Home >Technology peripherals >AI >Exploration model based on adversarial gradient and its application in click prediction

Exploration model based on adversarial gradient and its application in click prediction

WBOY
WBOYforward
2023-04-13 23:34:011620browse

1. Abstract

Ranking models play a vital role in advertising, recommendation and search systems. In the ranking module, click-through rate estimation technology is the top priority. Currently, most click-through rate estimation technologies in the industry use deep learning algorithms to train deep neural networks based on data drive. However, the corresponding problem caused by data drive is that new projects in the recommendation system will have a cold start problem.

Exploration-Exploitation (E&E) method is usually used to deal with data cycle problems in large-scale online recommendation systems. Past research usually believed that high uncertainty in model predictions meant high potential returns, so most research literature focused on the estimation of uncertainty. For online recommendation systems using streaming training, the exploration strategy will have a greater impact on the collection of training samples, which in turn affects the further learning of the model. However, most current exploration strategies cannot well model how the explored samples affect subsequent model learning. Therefore, we designed a pseudo-exploration (Pseudo-Exploration) module to simulate the impact of samples being successfully explored and displayed on the subsequent learning of the recommendation model.

The quasi-exploration process is realized by adding adversarial perturbations to the model input. We also provide the corresponding theoretical analysis and proof of this process. Based on this, we name this method as an exploration strategy based on adversarial gradient (Adversarial Gradient driven Exploration, hereinafter referred to as AGE). In order to improve the efficiency of exploration, we also propose a dynamic gating unit to filter low-value samples to avoid wasting resources on low-value exploration. In order to verify the effectiveness of the AGE algorithm, we not only conducted a large number of experiments on public academic data sets, but also deployed the AGE model to the Alimama display advertising platform and achieved good online returns. This work has been included as a Full Paper in the KDD 2022 Research Track. You are welcome to read and communicate.

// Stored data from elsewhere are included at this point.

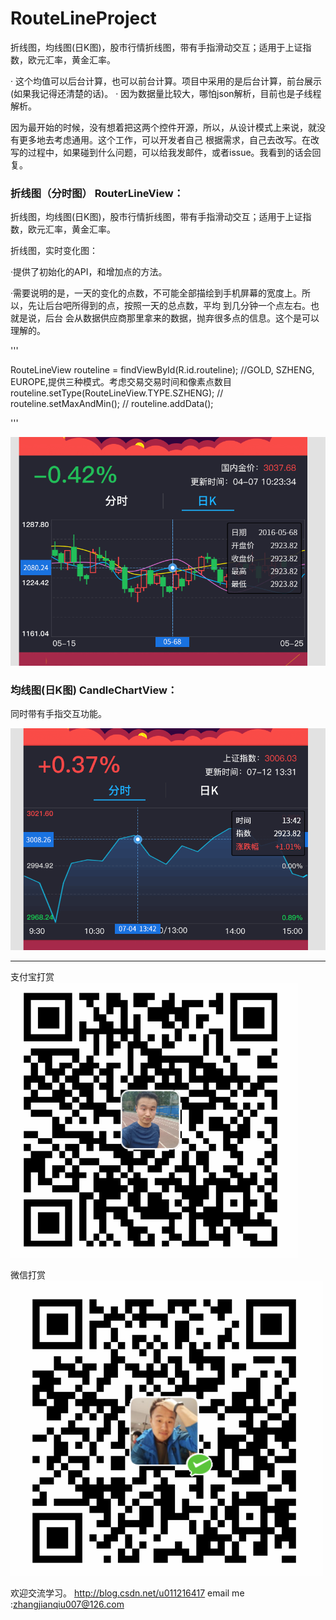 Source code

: # RouteLineProject
折线图，均线图(日K图)，股市行情折线图，带有手指滑动交互；适用于上证指数，欧元汇率，黄金汇率。

  · 这个均值可以后台计算，也可以前台计算。项目中采用的是后台计算，前台展示(如果我记得还清楚的话)。
  · 因为数据量比较大，哪怕json解析，目前也是子线程解析。

   因为最开始的时候，没有想着把这两个控件开源，所以，从设计模式上来说，就没有更多地去考虑通用。这个工作，可以开发者自己
根据需求，自己去改写。在改写的过程中，如果碰到什么问题，可以给我发邮件，或者issue。我看到的话会回复。


###  折线图（分时图） RouterLineView：

折线图，均线图(日K图)，股市行情折线图，带有手指滑动交互；适用于上证指数，欧元汇率，黄金汇率。

折线图，实时变化图：

·提供了初始化的API，和增加点的方法。

·需要说明的是，一天的变化的点数，不可能全部描绘到手机屏幕的宽度上。所以，先让后台吧所得到的点，按照一天的总点数，平均
到几分钟一个点左右。也就是说，后台 会从数据供应商那里拿来的数据，抛弃很多点的信息。这个是可以理解的。

'''

   RouteLineView routeline = findViewById(R.id.routeline);
   //GOLD, SZHENG, EUROPE,提供三种模式。考虑交易交易时间和像素点数目
   routeline.setType(RouteLineView.TYPE.SZHENG);
//        routeline.setMaxAndMin();
//        routeline.addData();

'''


![折线图](https://github.com/HDHunter/RouteLineProject/blob/master/imgs/ScreenShot00027.png)



### 均线图(日K图) CandleChartView：
同时带有手指交互功能。



![均线图](https://github.com/HDHunter/RouteLineProject/blob/master/imgs/ScreenShot00028.png)



--------

支付宝打赏
![支付宝打赏](https://github.com/HDHunter/RouteLineProject/blob/master/imgs/zhifubao-shouqian.png)

微信打赏
![微信打赏](https://github.com/HDHunter/RouteLineProject/blob/master/imgs/weixin_shouqian.png)

欢迎交流学习。
http://blog.csdn.net/u011216417
email me :zhangjianqiu007@126.com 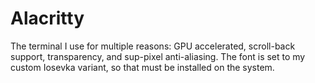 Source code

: # Alacritty

The terminal I use for multiple reasons: GPU accelerated, scroll-back support, transparency, and sup-pixel anti-aliasing. The font is set to my custom Iosevka variant, so that must be installed on the system.
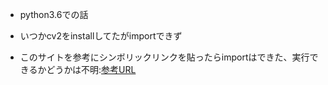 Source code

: - python3.6での話

- いつかcv2をinstallしてたがimportできず

- このサイトを参考にシンボリックリンクを貼ったらimportはできた、実行できるかどうかは不明:[参考URL](https://qiita.com/hurutoriya/items/d162f9f50be6d2088630)

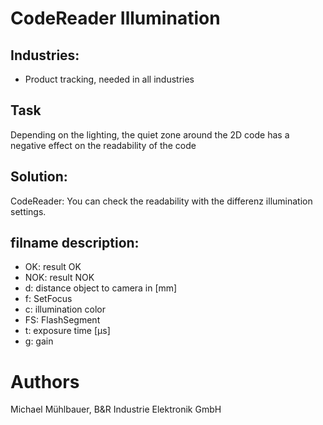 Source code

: # CodeReader Illumination
## Industries:
* Product tracking, needed in all industries


## Task
Depending on the lighting, the quiet zone around the 2D code has a negative effect on the readability of the code


## Solution:
CodeReader: You can check the readability with the differenz illumination settings.


## filname description:

* OK: result OK
* NOK: result NOK
* d: distance object to camera in [mm]
* f: SetFocus
* c: illumination color
* FS: FlashSegment
* t: exposure time [µs]
* g: gain

# Authors
Michael Mühlbauer, B&R Industrie Elektronik GmbH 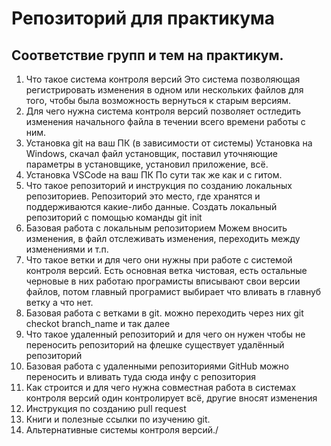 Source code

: # Репозиторий для практикума
## Соответствие групп и тем на практикум.

1. Что такое система контроля версий
Это система позволяющая регистрировать изменения в одном или нескольких файлов для того, чтобы была возможность вернуться к старым версиям.
2. Для чего нужна система контроля версий
позволяет остледить изменения начального файла в течении всего времени работы с ним.
3. Установка git на ваш ПК (в зависимости от системы)
Установка на Windows, скачал файл установщик, поставил уточняющие параметры в установщике, установил приложение, всё.
4. Установка VSCode на ваш ПК
По сути так же как и с гитом.
5. Что такое репозиторий и инструкция по созданию локальных репозиториев.
Репозиторий это место, где хранятся и поддерживаются какие-либо данные. Создать локальный репозиторий с помощью команды git init
6. Базовая работа с локальным репозиторием
Можем вносить изменения, в файл отслеживать изменения, переходить между изменениями и т.п.
7. Что такое ветки и для чего они нужны при работе с системой контроля версий.
Есть основная ветка чистовая, есть остальные черновые в них работаю програмисты вписывают свои версии файлов, потом главный програмист выбирает что вливать в главнуб ветку а что нет.
8. Базовая работа с ветками в git.
можно переходить через них git checkot branch_name и так далее
9. Что такое удаленный репозиторий и для чего он нужен
чтобы не переносить репозиторий на флешке существует удалённый репозиторий
10. Базовая работа с удаленными репозиториями GitHub
можно переносить и вливать туда сюда инфу с репозитория
11. Как строится и для чего нужна совместная работа в системах контроля версий
один контролирует всё, другие вносят изменения
12. Инструкция по созданию pull request
13. Книги и полезные ссылки по изучению git.
14. Альтернативные системы контроля версий./

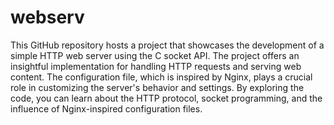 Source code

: # webserv
This GitHub repository hosts a project that showcases the development of a simple HTTP web server using the C socket API. The project offers an insightful implementation for handling HTTP requests and serving web content. The configuration file, which is inspired by Nginx, plays a crucial role in customizing the server's behavior and settings. By exploring the code, you can learn about the HTTP protocol, socket programming, and the influence of Nginx-inspired configuration files.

Paper: Adversarial Gradient Driven Exploration for Deep Click-Through Rate Prediction

Download: https://arxiv.org/abs/2112.11136

2. Background

In advertising systems, click-through rate (CTR) estimation models are usually trained using streaming methods, and the source of streaming data is produced by the CTR model deployed online, which creates the so-called data cycle question. Because cold start and long-tail ads are not fully displayed, the CTR model lacks training data for these ads, which also leads to the model's estimation of this part of ads. There may be large errors, which will make it more difficult to display these ads, making it difficult to complete the cold start. Boot process. Specifically, Figure 1 shows the relationship between the true click-through rate of an advertisement and the number of impressions: In our system, a new advertisement needs to be displayed an average of about 10,000 times before its click-through rate can reach a convergence state. This brings a common problem to many online systems, that is, how to cold-start these advertisements while ensuring user experience.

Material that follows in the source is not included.